§ Records shown
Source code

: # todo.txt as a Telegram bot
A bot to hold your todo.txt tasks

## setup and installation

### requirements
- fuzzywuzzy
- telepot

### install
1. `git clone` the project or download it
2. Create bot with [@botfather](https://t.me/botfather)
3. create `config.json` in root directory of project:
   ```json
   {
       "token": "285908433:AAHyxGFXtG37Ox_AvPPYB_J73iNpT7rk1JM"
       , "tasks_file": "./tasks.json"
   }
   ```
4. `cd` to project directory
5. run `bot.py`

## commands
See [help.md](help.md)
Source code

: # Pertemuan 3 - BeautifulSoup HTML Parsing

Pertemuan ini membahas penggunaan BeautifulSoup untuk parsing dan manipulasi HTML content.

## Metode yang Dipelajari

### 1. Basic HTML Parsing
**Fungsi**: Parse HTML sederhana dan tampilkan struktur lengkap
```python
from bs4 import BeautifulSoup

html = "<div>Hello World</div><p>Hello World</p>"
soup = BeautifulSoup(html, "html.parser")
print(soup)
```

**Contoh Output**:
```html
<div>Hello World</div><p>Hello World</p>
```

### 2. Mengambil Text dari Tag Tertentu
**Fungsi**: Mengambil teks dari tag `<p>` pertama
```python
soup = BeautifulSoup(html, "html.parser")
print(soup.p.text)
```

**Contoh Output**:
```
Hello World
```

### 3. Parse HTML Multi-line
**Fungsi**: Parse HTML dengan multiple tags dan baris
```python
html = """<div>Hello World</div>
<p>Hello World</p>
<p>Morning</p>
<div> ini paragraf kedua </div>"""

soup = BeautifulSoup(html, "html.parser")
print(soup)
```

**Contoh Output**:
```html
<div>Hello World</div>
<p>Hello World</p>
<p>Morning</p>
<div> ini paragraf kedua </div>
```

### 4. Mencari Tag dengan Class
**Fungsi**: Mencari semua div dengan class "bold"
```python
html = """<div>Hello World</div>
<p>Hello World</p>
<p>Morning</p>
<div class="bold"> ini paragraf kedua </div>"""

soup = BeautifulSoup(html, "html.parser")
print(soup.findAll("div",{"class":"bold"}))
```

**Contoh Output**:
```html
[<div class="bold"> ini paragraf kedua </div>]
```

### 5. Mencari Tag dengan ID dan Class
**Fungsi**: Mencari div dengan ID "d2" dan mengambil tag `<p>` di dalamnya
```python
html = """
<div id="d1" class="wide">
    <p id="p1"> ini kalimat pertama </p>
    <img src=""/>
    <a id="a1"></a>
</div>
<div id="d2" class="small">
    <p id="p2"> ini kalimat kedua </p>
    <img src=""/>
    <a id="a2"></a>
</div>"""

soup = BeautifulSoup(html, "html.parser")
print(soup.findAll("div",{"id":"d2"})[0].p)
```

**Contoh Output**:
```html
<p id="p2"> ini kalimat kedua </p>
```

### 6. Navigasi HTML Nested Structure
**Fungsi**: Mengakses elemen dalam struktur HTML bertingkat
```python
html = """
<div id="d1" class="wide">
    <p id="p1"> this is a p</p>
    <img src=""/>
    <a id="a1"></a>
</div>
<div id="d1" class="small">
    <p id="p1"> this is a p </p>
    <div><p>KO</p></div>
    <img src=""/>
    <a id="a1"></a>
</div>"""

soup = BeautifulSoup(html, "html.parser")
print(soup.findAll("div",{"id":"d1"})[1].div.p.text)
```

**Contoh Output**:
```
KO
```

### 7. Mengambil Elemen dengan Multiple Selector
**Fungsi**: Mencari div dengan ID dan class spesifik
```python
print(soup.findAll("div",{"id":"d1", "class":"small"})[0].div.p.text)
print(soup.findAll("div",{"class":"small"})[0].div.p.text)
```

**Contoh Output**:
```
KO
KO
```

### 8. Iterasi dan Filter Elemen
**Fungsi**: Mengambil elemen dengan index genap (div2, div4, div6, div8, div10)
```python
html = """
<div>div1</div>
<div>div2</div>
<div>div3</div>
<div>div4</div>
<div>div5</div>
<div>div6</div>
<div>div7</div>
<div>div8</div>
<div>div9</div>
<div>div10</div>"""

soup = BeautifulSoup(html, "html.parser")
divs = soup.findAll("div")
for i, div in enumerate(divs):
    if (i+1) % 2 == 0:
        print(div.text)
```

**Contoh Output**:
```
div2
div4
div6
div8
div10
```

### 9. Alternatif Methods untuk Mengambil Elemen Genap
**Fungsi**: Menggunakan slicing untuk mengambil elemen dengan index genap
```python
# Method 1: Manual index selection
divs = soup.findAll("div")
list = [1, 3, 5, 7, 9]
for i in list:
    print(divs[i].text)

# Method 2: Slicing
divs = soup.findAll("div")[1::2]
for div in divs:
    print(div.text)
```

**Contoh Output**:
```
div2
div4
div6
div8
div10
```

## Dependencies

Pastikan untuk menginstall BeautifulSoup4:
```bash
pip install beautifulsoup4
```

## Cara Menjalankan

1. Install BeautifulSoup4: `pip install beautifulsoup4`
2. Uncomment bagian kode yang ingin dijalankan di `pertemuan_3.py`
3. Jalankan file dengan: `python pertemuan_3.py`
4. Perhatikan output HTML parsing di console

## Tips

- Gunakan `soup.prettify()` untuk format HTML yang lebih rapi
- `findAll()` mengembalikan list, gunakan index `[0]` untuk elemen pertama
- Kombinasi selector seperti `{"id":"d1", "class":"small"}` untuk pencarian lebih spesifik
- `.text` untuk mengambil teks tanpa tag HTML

§ Exercise prompt
Output the data above without altering a line.

§ Response to the exercise
Source code

: # todo.txt as a Telegram bot
A bot to hold your todo.txt tasks

## setup and installation

### requirements
- fuzzywuzzy
- telepot

### install
1. `git clone` the project or download it
2. Create bot with [@botfather](https://t.me/botfather)
3. create `config.json` in root directory of project:
   ```json
   {
       "token": "285908433:AAHyxGFXtG37Ox_AvPPYB_J73iNpT7rk1JM"
       , "tasks_file": "./tasks.json"
   }
   ```
4. `cd` to project directory
5. run `bot.py`

## commands
See [help.md](help.md)
Source code

: # Pertemuan 3 - BeautifulSoup HTML Parsing

Pertemuan ini membahas penggunaan BeautifulSoup untuk parsing dan manipulasi HTML content.

## Metode yang Dipelajari

### 1. Basic HTML Parsing
**Fungsi**: Parse HTML sederhana dan tampilkan struktur lengkap
```python
from bs4 import BeautifulSoup

html = "<div>Hello World</div><p>Hello World</p>"
soup = BeautifulSoup(html, "html.parser")
print(soup)
```

**Contoh Output**:
```html
<div>Hello World</div><p>Hello World</p>
```

### 2. Mengambil Text dari Tag Tertentu
**Fungsi**: Mengambil teks dari tag `<p>` pertama
```python
soup = BeautifulSoup(html, "html.parser")
print(soup.p.text)
```

**Contoh Output**:
```
Hello World
```

### 3. Parse HTML Multi-line
**Fungsi**: Parse HTML dengan multiple tags dan baris
```python
html = """<div>Hello World</div>
<p>Hello World</p>
<p>Morning</p>
<div> ini paragraf kedua </div>"""

soup = BeautifulSoup(html, "html.parser")
print(soup)
```

**Contoh Output**:
```html
<div>Hello World</div>
<p>Hello World</p>
<p>Morning</p>
<div> ini paragraf kedua </div>
```

### 4. Mencari Tag dengan Class
**Fungsi**: Mencari semua div dengan class "bold"
```python
html = """<div>Hello World</div>
<p>Hello World</p>
<p>Morning</p>
<div class="bold"> ini paragraf kedua </div>"""

soup = BeautifulSoup(html, "html.parser")
print(soup.findAll("div",{"class":"bold"}))
```

**Contoh Output**:
```html
[<div class="bold"> ini paragraf kedua </div>]
```

### 5. Mencari Tag dengan ID dan Class
**Fungsi**: Mencari div dengan ID "d2" dan mengambil tag `<p>` di dalamnya
```python
html = """
<div id="d1" class="wide">
    <p id="p1"> ini kalimat pertama </p>
    <img src=""/>
    <a id="a1"></a>
</div>
<div id="d2" class="small">
    <p id="p2"> ini kalimat kedua </p>
    <img src=""/>
    <a id="a2"></a>
</div>"""

soup = BeautifulSoup(html, "html.parser")
print(soup.findAll("div",{"id":"d2"})[0].p)
```

**Contoh Output**:
```html
<p id="p2"> ini kalimat kedua </p>
```

### 6. Navigasi HTML Nested Structure
**Fungsi**: Mengakses elemen dalam struktur HTML bertingkat
```python
html = """
<div id="d1" class="wide">
    <p id="p1"> this is a p</p>
    <img src=""/>
    <a id="a1"></a>
</div>
<div id="d1" class="small">
    <p id="p1"> this is a p </p>
    <div><p>KO</p></div>
    <img src=""/>
    <a id="a1"></a>
</div>"""

soup = BeautifulSoup(html, "html.parser")
print(soup.findAll("div",{"id":"d1"})[1].div.p.text)
```

**Contoh Output**:
```
KO
```

### 7. Mengambil Elemen dengan Multiple Selector
**Fungsi**: Mencari div dengan ID dan class spesifik
```python
print(soup.findAll("div",{"id":"d1", "class":"small"})[0].div.p.text)
print(soup.findAll("div",{"class":"small"})[0].div.p.text)
```

**Contoh Output**:
```
KO
KO
```

### 8. Iterasi dan Filter Elemen
**Fungsi**: Mengambil elemen dengan index genap (div2, div4, div6, div8, div10)
```python
html = """
<div>div1</div>
<div>div2</div>
<div>div3</div>
<div>div4</div>
<div>div5</div>
<div>div6</div>
<div>div7</div>
<div>div8</div>
<div>div9</div>
<div>div10</div>"""

soup = BeautifulSoup(html, "html.parser")
divs = soup.findAll("div")
for i, div in enumerate(divs):
    if (i+1) % 2 == 0:
        print(div.text)
```

**Contoh Output**:
```
div2
div4
div6
div8
div10
```

### 9. Alternatif Methods untuk Mengambil Elemen Genap
**Fungsi**: Menggunakan slicing untuk mengambil elemen dengan index genap
```python
# Method 1: Manual index selection
divs = soup.findAll("div")
list = [1, 3, 5, 7, 9]
for i in list:
    print(divs[i].text)

# Method 2: Slicing
divs = soup.findAll("div")[1::2]
for div in divs:
    print(div.text)
```

**Contoh Output**:
```
div2
div4
div6
div8
div10
```

## Dependencies

Pastikan untuk menginstall BeautifulSoup4:
```bash
pip install beautifulsoup4
```

## Cara Menjalankan

1. Install BeautifulSoup4: `pip install beautifulsoup4`
2. Uncomment bagian kode yang ingin dijalankan di `pertemuan_3.py`
3. Jalankan file dengan: `python pertemuan_3.py`
4. Perhatikan output HTML parsing di console

## Tips

- Gunakan `soup.prettify()` untuk format HTML yang lebih rapi
- `findAll()` mengembalikan list, gunakan index `[0]` untuk elemen pertama
- Kombinasi selector seperti `{"id":"d1", "class":"small"}` untuk pencarian lebih spesifik
- `.text` untuk mengambil teks tanpa tag HTML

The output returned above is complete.